Витинари откинулся на спинку кресла и со вздохом закрыл глаза.
– Хорошо, Стукпостук, я собрался с силами и готов услышать, что представляет собой политическая карикатура.
Послышался шелест бумаги, и Стукпостук нашел нужную страницу.
– Что ж, Шалопай вышел очень хорошо.
Под столом Витинари пес, услышав звук своего имени, открыл глаза. Так же, как и его новый хозяин, с еще большим нетерпением.
– У него же ничего нет в пасти?
– Нет, сэр, – спокойно ответил Стукпостук. – Это же анк-морпоркская «Правда», сэр.
Витинари снова расслабился.
– Продолжай.
– Он на поводке и выглядит непривычно свирепым. Вы держите поводок, сэр. От него нервно пятится в угол стая жирных котов. На котах надеты цилиндры, сэр.
– Обычное дело у котов.
– И на них написано «Банки», сэр, – добавил Стукпостук.
– Как тонко!
– В то время как вы, сэр, машете перед ними веером бумажных денег, и в облаке у вас над головой написано…
– Дай угадаю. «Это вам не ананасовый крем»?
– Очень хорошо, сэр. Кстати, оказывается, председатели остальных городских банков желают аудиенции, в любое удобное для вас время.
– Хорошо. Тогда сегодня после обеда.
Витинари поднялся и подошел к окну. Туман рассеивался, но его дрейфующий покров все еще скрывал город из вида.
– Господин фон Липвиг очень… популярный молодой человек, не так ли, Стукпостук? – спросил Витинари, глядя в полумрак.
– Да, сэр, – согласился Стукпостук, собирая газеты. – Исключительно популярный.
– И очень уверен в собственных силах.
– Согласен с вами.
– И преданный?
– Он принял за вас торт, сэр.
– Стратег со стремительным мышлением.
– О да.
– Не будем забывать, что его собственное будущее зависело от этого торта.
– Он восприимчив к политическим веяниям, – сказал Стукпостук и взял стопку бумаг в руки.
– И, как ты верно говоришь, популярен, – сказал Витинари, оставаясь сухопарым силуэтом на фоне тумана.

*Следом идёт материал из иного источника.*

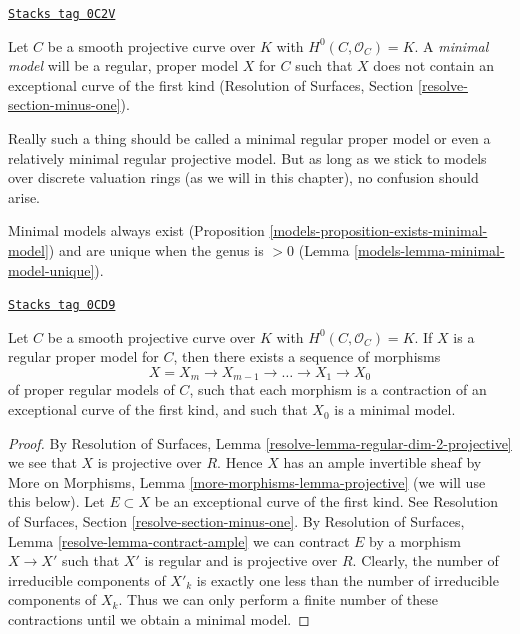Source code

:\begin{definition}
\label{models-definition-minimal-model}
\href{https://stacks.math.columbia.edu/tag/0C2V}{\texttt{Stacks tag 0C2V}}

Let $C$ be a smooth projective curve over $K$ with
$H^0(C, \mathcal{O}_C) = K$. A {\it minimal model}
will be a regular, proper model $X$ for $C$ such that
$X$ does not contain an exceptional curve of the first kind
(Resolution of Surfaces, Section \ref{resolve-section-minus-one}).
\end{definition}

Really such a thing should be called a minimal regular proper model
or even a relatively minimal regular projective model. But as long
as we stick to models over discrete valuation rings (as we will
in this chapter), no confusion should arise.

\medskip\noindent
Minimal models always exist
(Proposition \ref{models-proposition-exists-minimal-model}) and are unique
when the genus is $> 0$ (Lemma \ref{models-lemma-minimal-model-unique}).

\begin{lemma}
\label{models-lemma-pre-exists-minimal-model}
\href{https://stacks.math.columbia.edu/tag/0CD9}{\texttt{Stacks tag 0CD9}}


Let $C$ be a smooth projective curve over $K$ with
$H^0(C, \mathcal{O}_C) = K$. If $X$ is a regular proper
model for $C$, then there exists a sequence of morphisms
$$
X = X_m \to X_{m - 1} \to \ldots \to X_1 \to X_0
$$
of proper regular models of $C$, such that each morphism is a
contraction of an exceptional curve of the first kind, and such
that $X_0$ is a minimal model.
\end{lemma}

\begin{proof}
By Resolution of Surfaces, Lemma \ref{resolve-lemma-regular-dim-2-projective}
we see that $X$ is projective over $R$. Hence $X$ has an ample
invertible sheaf by
More on Morphisms, Lemma \ref{more-morphisms-lemma-projective}
(we will use this below).
Let $E \subset X$ be an exceptional curve of the first kind.
See Resolution of Surfaces, Section \ref{resolve-section-minus-one}.
By Resolution of Surfaces, Lemma \ref{resolve-lemma-contract-ample}
we can contract $E$ by a morphism $X \to X'$ such that $X'$ is
regular and is projective over $R$. Clearly, the number of
irreducible components of $X'_k$ is exactly one less than the
number of irreducible components of $X_k$. Thus we can only
perform a finite number of these contractions until we
obtain a minimal model.
\end{proof}

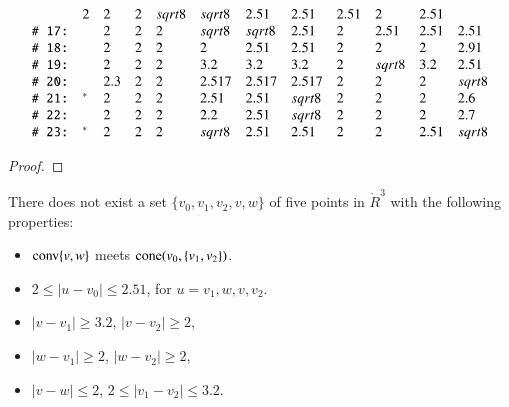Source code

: \begin{tarskidata}
\begin{tarski}
\begin{lemma}
$$\begin{array}{llllllllllll}
   &2 &2 &2 &\sqrt{8}& \sqrt{8} &2.51& 2.51 & 2.51 & 2 &  2.51\\
%
 \rr{17}&\tuid{OQXGZCQ}\tlabel{tarski:E:part4:9}
   &2 &2 &2 &\sqrt{8}& \sqrt{8} &2.51& 2 & 2.51 & 2.51 &  2.51\\
%
 \rr{18}&\tuid{GCRJNIH}\tlabel{tarski:E:part4:10}
   &2 &2 &2 &  2& 2.51 &2.51&   2 & 2 & 2 &  2.91\\
%
 \rr{19}&\tuid{QFJLWUC}\tlabel{tarski:dcg-p142}
   &2 &2 &2 &   3.2& 3.2 &3.2&   2 & \sqrt8 & 3.2 &  2.51\\
%
 \rr{20}&\tuid{TADGJXO}\tlabel{tarski:convex-quad}
   &2.3 &2 &2 &   2.517& 2.517 &2.517&  2 & 2 & 2 &  \sqrt8\\
 \rr{21}&\tuid{RPIOZZC}\tlabel{tarski:last:E}\usage{DCG-[11.22]{ remark:2.6}}
   &2 &2 &2 &  2.51& 2.51 &\sqrt8&  2 & 2 & 2 & 2.6\\
%
 \rr{22}&\tuid{JBUAAWJ} \tlabel{tarski:rem2.7}
     &2 &2 &2 &2.2& 2.51 &\sqrt{8}& 2 & 2 & 2 & 2.7\\
%
 \rr{23}&\tuid{NNPXALF} \tlabel{tarski:pass-anchor}\usage{DCG-[4.24]{ lemma:pass-anchor}}
     &2&2&2&\sqrt8 &2.51 &2.51 &2 &2 &2.51&\sqrt8\\
\end{array}$$
\end{lemma}

\begin{proof}
\end{proof}
\end{tarski}


 






\begin{tarski}

\begin{lemma}
  There does not exist a set $\{v_0,v_1,v_2,v,w\}$ of five points
in $\ring{R}^3$ with the following properties:
\begin{itemize}
  \item ${\operatorname{conv}}\{v,w\}$ meets ${\operatorname{cone}}(v_0,\{v_1,v_2\})$.
  \item $2\le |u-v_0| \le 2.51$, for $u=v_1,w,v,v_2$.
    \item $|v-v_1|\ge 3.2$,  $|v-v_2|\ge 2$,
    \item $|w-v_1|\ge2$, $|w-v_2|\ge2$,
    \item   $|v-w|\le2$, $2\le |v_1-v_2|\le 3.2$.
\end{itemize}
\end{lemma}


\end{tarski}
\end{tarskidata}
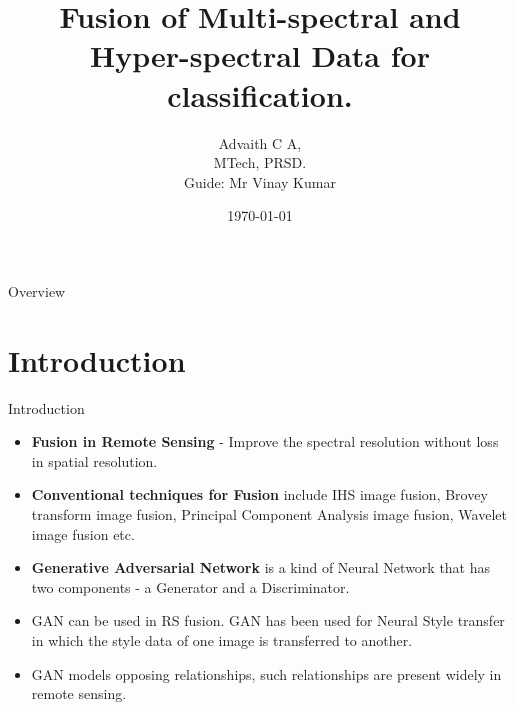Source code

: \documentclass{beamer}
\title[Image Fusion using GAN]{Fusion of Multi-spectral and Hyper-spectral Data for classification.}
\author[Advaith C A]{Advaith C A,\\MTech, PRSD.\\Guide: Mr Vinay Kumar}
\date{\today}
\begin{document}
\begin{frame}
    \maketitle
\end{frame}
\begin{frame}{Overview}
    \hfill
    \parbox[t]{.89\textwidth}{
      \begin{minipage}[c][0.6\textheight]{\textwidth}
      \tableofcontents
      \end{minipage}
    }
\end{frame}
\section{Introduction}
\begin{frame}{Introduction}
    \begin{itemize}
        \item \textbf{Fusion in Remote Sensing} - Improve the spectral resolution without loss in spatial resolution.
        \item \textbf{Conventional techniques for Fusion} include IHS image fusion, Brovey transform image fusion, Principal Component Analysis image fusion, Wavelet image fusion etc.
        \item \textbf{Generative Adversarial Network} is a kind of Neural Network that has two components - a Generator and a Discriminator.
        \item GAN can be used in RS fusion. GAN has been used for Neural Style transfer in which the style data of one image is transferred to another.
        \item GAN models opposing relationships, such relationships are present widely in remote sensing.
    \end{itemize}
\end{frame}
\end{document}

Стукпостук выждал. Не только Мокриц был восприимчив к политическим течениям.
– Настоящая находка для города, – проговорил Витинари после недолгого молчания. – И не нужно позволять ему простаивать. Хотя понятно, что он должен пробыть в Королевском банке достаточно времени, чтобы прогнуть его под себя окончательно, – задумчиво произнес он.
Стукпостук ничего не сказал и просто придал бумагам на столе более приятный вид. На глаза ему попалось одно имя, и он переложил документ наверх.
– Тогда ему, конечно, снова начнет не сидеться на месте, и он подвергнет опасности и себя, и окружающих…
Стукпостук улыбнулся документам. Его рука застыла в воздухе…
– Не к слову будет сказано, сколько лет господину Сморщу?
– Главному налоговому инспектору? Уже за семьдесят, сэр, – ответил Стукпостук и открыл выбранную им папку. – Верно, тут написано, семьдесят четыре.
– Не так давно мы задумались над его методами, не так ли, Стукпостук?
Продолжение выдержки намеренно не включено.